1.8.04

O Palco, sem a Platéia

Qualquer ator que entre no Palco e veja apenas um Palco está errado. Estive essa semana na Casa das Artes de Laranjeiras, renovando minha matrícula para mais um semestre de aprendizado dramático. Com a escola vazia, fiz questão de visitar o espaço Yan Michalski, onde recentemente estive em cartaz com Sonho de uma Noite de Verão, de Shakespeare. Cenário desmontado, refletores ausentes e cadeiras vazias, vi-me a repetir um exercício que fiz antes da estréia e depois do último espetáculo. Vaguei pelo espaço com as mãos abertas, num quase carinho em chão e paredes, como que esperando que madeira e concreto frios me dissessem algo. Há poucos dias, havia ainda uma floresta naquela sala. Ela respirava, viva, em juta, folhas secas e flores de plástico, sob os focos verdes.
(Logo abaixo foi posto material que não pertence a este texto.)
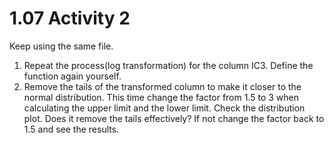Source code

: # 1.07 Activity 2

Keep using the same file.

1. Repeat the process(log transformation) for the column IC3. Define the function again yourself.
2. Remove the tails of the transformed column to make it closer to the normal distribution. This time change the factor from 1.5 to 3 when calculating the upper limit and the lower limit. Check the distribution plot. Does it remove the tails effectively? If not change the factor back to 1.5 and see the results.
Privada dos adereços, a sala me trouxe ecos das apresentações: as reminiscências da Platéia, os espectros de atores e atrizes em movimento frenético e paradoxalmente silencioso na coxia, a excitação explícita de quem estava em cena. O Palco, que parecia dormir, aqueceu-me o espírito com vibrações ressonantes do que foi, e profecias desencontradas do porvir. Ao longe ouvia mantras fonoaudiológicos. Na sala de cima, os estudantes de um curso de férias faziam uma aula de voz. Talvez tenham sido eles os responsáveis pela impressão de audio tribal que experimentei, lembrando-me das aulas de improvisação que tive naquele mesmo espaço, ao longo do último ano. Um Palco, por certo, nunca é só um Palco. Ele aquece e vibra, mesmo em estado latente. Quem tiver olhos, veja. Quem tiver ouvidos, ouça.